Reproduce the entries. Match every word.

— EXERCISE DATA —
* * *

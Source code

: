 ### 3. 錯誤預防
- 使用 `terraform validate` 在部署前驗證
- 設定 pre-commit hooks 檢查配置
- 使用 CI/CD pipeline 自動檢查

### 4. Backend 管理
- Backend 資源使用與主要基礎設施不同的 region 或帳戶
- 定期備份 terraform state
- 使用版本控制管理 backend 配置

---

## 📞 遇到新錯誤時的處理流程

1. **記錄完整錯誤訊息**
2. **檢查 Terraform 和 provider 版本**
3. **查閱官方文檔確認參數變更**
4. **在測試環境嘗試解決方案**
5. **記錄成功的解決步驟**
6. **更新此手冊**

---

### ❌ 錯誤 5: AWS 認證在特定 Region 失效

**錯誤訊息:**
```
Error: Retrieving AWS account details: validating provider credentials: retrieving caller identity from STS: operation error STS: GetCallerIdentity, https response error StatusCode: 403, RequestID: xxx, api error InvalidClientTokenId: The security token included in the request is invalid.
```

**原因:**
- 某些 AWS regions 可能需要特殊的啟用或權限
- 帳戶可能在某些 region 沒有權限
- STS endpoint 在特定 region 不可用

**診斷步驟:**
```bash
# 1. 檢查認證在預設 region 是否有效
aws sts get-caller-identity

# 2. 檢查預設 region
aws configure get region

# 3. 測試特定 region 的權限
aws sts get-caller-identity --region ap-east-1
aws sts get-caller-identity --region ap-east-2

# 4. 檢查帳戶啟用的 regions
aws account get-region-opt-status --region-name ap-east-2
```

* * *

— YOUR SOLUTION —
Source code

: ### 3. 錯誤預防
- 使用 `terraform validate` 在部署前驗證
- 設定 pre-commit hooks 檢查配置
- 使用 CI/CD pipeline 自動檢查

### 4. Backend 管理
- Backend 資源使用與主要基礎設施不同的 region 或帳戶
- 定期備份 terraform state
- 使用版本控制管理 backend 配置

---

## 📞 遇到新錯誤時的處理流程

1. **記錄完整錯誤訊息**
2. **檢查 Terraform 和 provider 版本**
3. **查閱官方文檔確認參數變更**
4. **在測試環境嘗試解決方案**
5. **記錄成功的解決步驟**
6. **更新此手冊**

---

### ❌ 錯誤 5: AWS 認證在特定 Region 失效

**錯誤訊息:**
```
Error: Retrieving AWS account details: validating provider credentials: retrieving caller identity from STS: operation error STS: GetCallerIdentity, https response error StatusCode: 403, RequestID: xxx, api error InvalidClientTokenId: The security token included in the request is invalid.
```

**原因:**
- 某些 AWS regions 可能需要特殊的啟用或權限
- 帳戶可能在某些 region 沒有權限
- STS endpoint 在特定 region 不可用

**診斷步驟:**
```bash
# 1. 檢查認證在預設 region 是否有效
aws sts get-caller-identity

# 2. 檢查預設 region
aws configure get region

# 3. 測試特定 region 的權限
aws sts get-caller-identity --region ap-east-1
aws sts get-caller-identity --region ap-east-2

# 4. 檢查帳戶啟用的 regions
aws account get-region-opt-status --region-name ap-east-2
```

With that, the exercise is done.